An Australian Senate candidate at the centre of a gun control controversy has resigned from his party after footage emerged of him touching dancers and making sexist remarks at a strip club.
The videos of Steve Dickson, of the anti-Islam One Nation party, were filmed in the US last year and broadcast on Australian TV on Monday.
Mr Dickson, who had been the minor party’s leader in Queensland, apologised for his actions.
Australia will hold an election in May.
In the videos, Mr Dickson can be seen touching dancers and making derogatory comments about Asian women inside the club in Washington DC.
On Tuesday, he said he was “deeply remorseful” and that “the footage shown does not reflect the person I am”.
One Nation leader Pauline Hanson accepted his resignation, describing his behaviour as “unacceptable”.
However, Mr Dickson’s name will remain on ballot papers for the 18 May election because it is too late for parties to announce new candidates.

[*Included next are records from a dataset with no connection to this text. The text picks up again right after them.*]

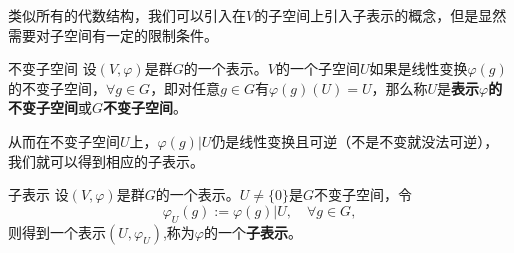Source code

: 类似所有的代数结构，我们可以引入在$V$的子空间上引入子表示的概念，但是显然需要对子空间有一定的限制条件。

\begin{definition}{不变子空间}
设$(V,\varphi)$是群$G$的一个表示。$V$的一个子空间$U$如果是线性变换$\varphi(g)$的不变子空间，$\forall g\in G$，即对任意$g\in G$有$\varphi(g)(U)=U$，那么称$U$是\textbf{表示$\varphi$的不变子空间}或\textbf{$G$不变子空间}。
\end{definition}

从而在不变子空间$U$上，$\varphi(g)|U$仍是线性变换且可逆（不是不变就没法可逆），我们就可以得到相应的子表示。

\begin{definition}{子表示}
设$(V,\varphi)$是群$G$的一个表示。$U\neq\{0\}$是$G$不变子空间，令
\begin{equation}
\varphi_U(g) := \varphi(g)|U,\quad\forall g\in G,
\end{equation}
则得到一个表示$(U,\varphi_U)$,称为$\varphi$的一个\textbf{子表示}。
\end{definition}
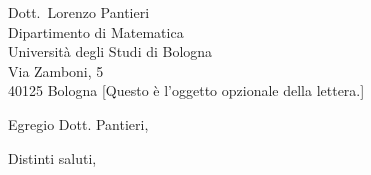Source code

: \documentclass[shortindent]{letteracdp}
\begin{document}
\address{
Dott. Matteo Sostero \\
via Torricelle, 7 \\
36060 Romano d'Ezzelino (\textsc{vi})
}

\signature{\texttt{[image: firma.pdf]} \\ Matteo Sostero}

\date{\today} %

\begin{letter}{
Dott.~Lorenzo Pantieri\\
Dipartimento di Matematica\\
Università degli Studi di Bologna\\
Via Zamboni, 5\\
40125 Bologna
}
[Questo è l’oggetto opzionale della lettera.]

\opening{Egregio Dott. Pantieri,}

\lipsum[1]

\lipsum[2]

\closing{Distinti saluti,}

\end{letter}
\end{document}
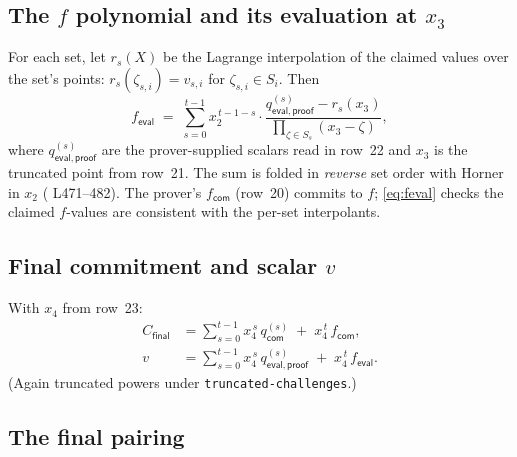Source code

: \subsection{The $f$ polynomial and its evaluation at $x_3$}
\label{sec:feval}

For each set, let $r_s(X)$ be the Lagrange interpolation of the claimed
values over the set's points:
$r_s(\zeta_{s,i}) = v_{s,i}$ for $\zeta_{s,i} \in S_i$. Then
\begin{equation}
  f_{\mathsf{eval}} \;=\; \sum_{s=0}^{t-1} x_2^{\,t-1-s}\cdot
     \frac{q_{\mathsf{eval,proof}}^{(s)} - r_s(x_3)}
          {\prod_{\zeta \in S_s} (x_3 - \zeta)},
  \label{eq:feval}
\end{equation}
where $q_{\mathsf{eval,proof}}^{(s)}$ are the prover-supplied scalars read
in row~22 and $x_3$ is the truncated point from row~21. The sum is folded
in \emph{reverse} set order with Horner in $x_2$
( L471--482). The prover's $f_{\mathsf{com}}$
(row~20) commits to $f$; \eqref{eq:feval} checks the claimed $f$-values
are consistent with the per-set interpolants.

\subsection{Final commitment and scalar $v$}
\label{sec:finalcom}

With $x_4$ from row~23:
\begin{align}
  C_{\mathsf{final}} &= \sum_{s=0}^{t-1} x_4^{\,s}\, q_{\mathsf{com}}^{(s)}
     \;+\; x_4^{\,t}\, f_{\mathsf{com}}, \label{eq:finalcom}\\
  v &= \sum_{s=0}^{t-1} x_4^{\,s}\, q_{\mathsf{eval,proof}}^{(s)}
     \;+\; x_4^{\,t}\, f_{\mathsf{eval}}. \label{eq:v}
\end{align}
(Again truncated powers under \texttt{truncated-challenges}.)

\subsection{The final pairing}
\label{sec:pairing}

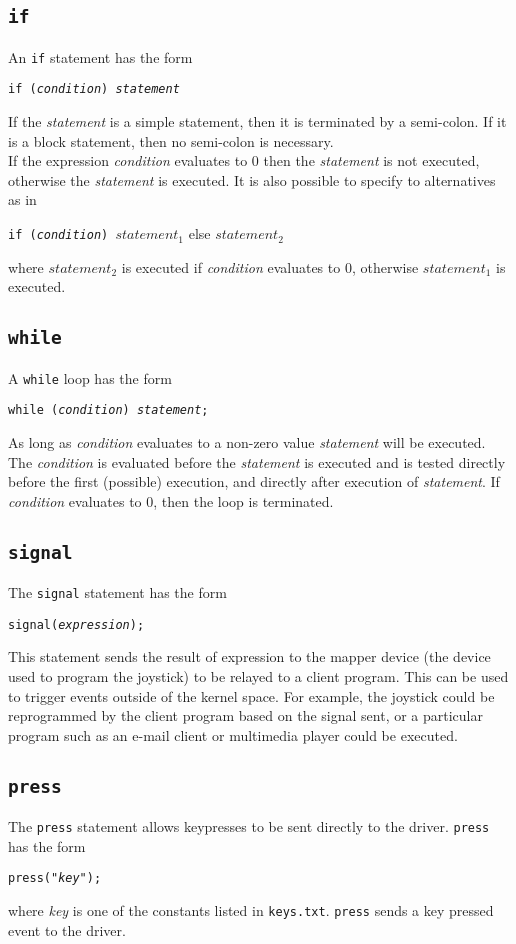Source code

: \documentclass{article}
\begin{document}
\subsection{{\tt if}}
An {\tt if} statement has the form
\begin{center}
	{\tt if ({\it condition}) {\it statement}}
\end{center}
If the {\it statement} is a simple statement, then it is terminated
by a semi-colon. If it is a block statement, then no semi-colon 
is necessary.\\

If the expression {\it condition} evaluates to 0 then the
{\it statement} is not executed, otherwise the {\it statement}
is executed. It is also possible to specify to alternatives
as in
\begin{center}
	{\tt if ({\it condition}) {$statement_1$}} else $statement_2$
\end{center}
where $statement_2$ is executed if {\it condition} evaluates
to 0, otherwise $statement_1$ is executed.

\subsection{{\tt while}}
A {\tt while} loop has the form
\begin{center}
	{\tt while ({\it condition}) {\it statement};}
\end{center}
As long as {\it condition} evaluates to a non-zero value
{\it statement} will be executed. The {\it condition}
is evaluated before the {\it statement} is executed
and is tested directly before the first (possible)
execution, and directly after execution of {\it statement}.
If {\it condition} evaluates to 0, then the loop
is terminated.
\subsection{{\tt signal}}
The {\tt signal} statement has the form
\begin{center}
	{\tt signal({\it expression});}
\end{center}
This statement sends the result of expression
to the mapper device (the device used to program the joystick)
to be relayed to a client program. This can be
used to trigger events outside of the kernel
space. For example, the joystick could
be reprogrammed by the client program based
on the signal sent, or a particular program such
as an e-mail client or multimedia player could be executed.
\subsection{{\tt press}}
The {\tt press} statement allows keypresses to be sent
directly to the driver. {\tt press} has
the form
\begin{center}
	{\tt press("{\it key}");}
\end{center}
where {\it key} is one of the constants listed in {\tt keys.txt}.
{\tt press} sends a key pressed event to the driver.
\end{document}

Mr Dickson was embroiled in a scandal last month when secret recordings, made by media organisation Al Jazeera, showed him and another senior party official allegedly seeking political donations
MPs across the political spectrum expressed concerns that One Nation may be seeking to water down Australia’s strict control laws, introduced after a mass shooting in Tasmania in 1996 killed 35 people.